┌──

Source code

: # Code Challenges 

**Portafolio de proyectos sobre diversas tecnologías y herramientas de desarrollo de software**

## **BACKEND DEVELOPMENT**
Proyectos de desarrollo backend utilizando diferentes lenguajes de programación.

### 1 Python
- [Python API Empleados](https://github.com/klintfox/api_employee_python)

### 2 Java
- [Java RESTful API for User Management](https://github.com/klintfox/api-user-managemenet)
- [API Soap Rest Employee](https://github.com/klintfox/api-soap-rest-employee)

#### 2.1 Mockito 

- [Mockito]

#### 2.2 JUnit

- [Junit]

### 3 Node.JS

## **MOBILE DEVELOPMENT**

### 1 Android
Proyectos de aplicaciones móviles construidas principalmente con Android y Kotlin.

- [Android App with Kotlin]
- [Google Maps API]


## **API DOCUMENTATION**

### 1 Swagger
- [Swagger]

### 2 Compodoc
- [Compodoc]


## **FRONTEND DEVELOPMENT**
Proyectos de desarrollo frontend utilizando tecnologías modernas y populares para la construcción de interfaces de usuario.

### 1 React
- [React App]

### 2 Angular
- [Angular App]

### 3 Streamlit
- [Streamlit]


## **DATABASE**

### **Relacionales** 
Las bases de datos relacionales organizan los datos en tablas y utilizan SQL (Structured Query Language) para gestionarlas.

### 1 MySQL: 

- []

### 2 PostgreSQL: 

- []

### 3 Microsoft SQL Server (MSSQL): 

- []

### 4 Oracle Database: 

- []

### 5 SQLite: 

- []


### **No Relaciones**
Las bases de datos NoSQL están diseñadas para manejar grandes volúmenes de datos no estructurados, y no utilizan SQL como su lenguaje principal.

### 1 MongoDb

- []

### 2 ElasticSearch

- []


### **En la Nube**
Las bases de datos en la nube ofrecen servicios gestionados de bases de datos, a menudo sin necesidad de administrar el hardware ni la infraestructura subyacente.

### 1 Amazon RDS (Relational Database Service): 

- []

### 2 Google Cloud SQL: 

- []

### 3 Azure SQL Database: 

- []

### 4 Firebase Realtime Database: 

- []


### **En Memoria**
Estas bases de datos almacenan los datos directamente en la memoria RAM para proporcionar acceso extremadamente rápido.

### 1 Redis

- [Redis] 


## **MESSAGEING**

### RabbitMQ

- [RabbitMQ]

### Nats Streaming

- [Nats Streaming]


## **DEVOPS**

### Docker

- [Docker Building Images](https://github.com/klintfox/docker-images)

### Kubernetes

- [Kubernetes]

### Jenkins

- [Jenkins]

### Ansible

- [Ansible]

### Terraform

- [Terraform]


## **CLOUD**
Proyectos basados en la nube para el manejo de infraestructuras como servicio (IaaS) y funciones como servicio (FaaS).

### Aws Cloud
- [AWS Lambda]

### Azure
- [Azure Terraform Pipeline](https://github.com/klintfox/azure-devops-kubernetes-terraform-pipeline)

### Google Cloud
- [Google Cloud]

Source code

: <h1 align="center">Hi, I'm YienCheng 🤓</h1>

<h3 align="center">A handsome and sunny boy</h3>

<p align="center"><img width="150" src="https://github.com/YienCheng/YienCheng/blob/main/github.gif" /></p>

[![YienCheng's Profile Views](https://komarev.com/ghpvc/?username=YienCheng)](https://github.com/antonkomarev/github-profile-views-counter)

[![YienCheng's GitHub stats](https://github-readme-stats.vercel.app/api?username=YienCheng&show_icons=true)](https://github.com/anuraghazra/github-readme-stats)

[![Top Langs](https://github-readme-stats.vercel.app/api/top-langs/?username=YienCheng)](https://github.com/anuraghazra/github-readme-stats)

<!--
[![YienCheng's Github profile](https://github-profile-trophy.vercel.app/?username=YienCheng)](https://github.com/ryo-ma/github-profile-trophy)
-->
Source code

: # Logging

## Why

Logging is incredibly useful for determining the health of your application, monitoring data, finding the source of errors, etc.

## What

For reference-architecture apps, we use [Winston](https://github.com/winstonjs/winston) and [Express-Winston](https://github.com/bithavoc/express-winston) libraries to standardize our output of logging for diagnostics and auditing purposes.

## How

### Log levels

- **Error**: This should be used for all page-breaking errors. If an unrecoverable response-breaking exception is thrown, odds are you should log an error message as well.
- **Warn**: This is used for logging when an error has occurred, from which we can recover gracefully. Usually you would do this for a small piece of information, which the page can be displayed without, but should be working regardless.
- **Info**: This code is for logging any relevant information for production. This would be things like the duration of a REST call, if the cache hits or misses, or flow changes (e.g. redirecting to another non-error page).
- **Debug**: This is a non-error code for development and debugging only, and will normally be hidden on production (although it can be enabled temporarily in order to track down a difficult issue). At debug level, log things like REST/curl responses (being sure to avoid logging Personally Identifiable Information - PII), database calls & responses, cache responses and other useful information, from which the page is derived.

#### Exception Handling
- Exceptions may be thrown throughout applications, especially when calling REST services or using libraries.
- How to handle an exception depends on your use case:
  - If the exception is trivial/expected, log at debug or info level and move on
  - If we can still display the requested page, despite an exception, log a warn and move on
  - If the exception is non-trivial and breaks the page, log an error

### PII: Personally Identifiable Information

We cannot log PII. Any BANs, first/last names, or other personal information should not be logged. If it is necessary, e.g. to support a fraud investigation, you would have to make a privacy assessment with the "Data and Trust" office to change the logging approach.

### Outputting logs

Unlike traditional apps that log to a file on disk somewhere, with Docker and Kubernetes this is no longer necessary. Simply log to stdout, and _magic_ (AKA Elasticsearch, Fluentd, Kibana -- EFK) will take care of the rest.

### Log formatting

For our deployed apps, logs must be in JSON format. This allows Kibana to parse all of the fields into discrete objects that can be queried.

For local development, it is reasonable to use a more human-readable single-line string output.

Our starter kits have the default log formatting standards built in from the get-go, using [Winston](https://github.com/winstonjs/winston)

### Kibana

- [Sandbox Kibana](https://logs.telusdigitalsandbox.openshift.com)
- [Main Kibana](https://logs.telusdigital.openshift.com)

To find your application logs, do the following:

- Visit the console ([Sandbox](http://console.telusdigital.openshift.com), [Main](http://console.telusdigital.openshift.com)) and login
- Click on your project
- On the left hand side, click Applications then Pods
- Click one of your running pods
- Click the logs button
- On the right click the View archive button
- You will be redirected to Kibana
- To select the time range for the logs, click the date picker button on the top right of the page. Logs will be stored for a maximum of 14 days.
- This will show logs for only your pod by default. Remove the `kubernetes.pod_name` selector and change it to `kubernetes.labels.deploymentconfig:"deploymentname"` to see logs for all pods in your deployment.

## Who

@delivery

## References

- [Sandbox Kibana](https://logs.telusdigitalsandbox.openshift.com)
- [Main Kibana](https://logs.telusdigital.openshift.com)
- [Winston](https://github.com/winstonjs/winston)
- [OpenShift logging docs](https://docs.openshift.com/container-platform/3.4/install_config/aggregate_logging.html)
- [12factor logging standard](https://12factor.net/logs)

└──

**EXERCISE:** What is wanted is a copy of every line in the listing that includes the word "Azure".

**TASK RESPONSE:**
### 3 Azure SQL Database: 
### Azure
- [Azure Terraform Pipeline](https://github.com/klintfox/azure-devops-kubernetes-terraform-pipeline)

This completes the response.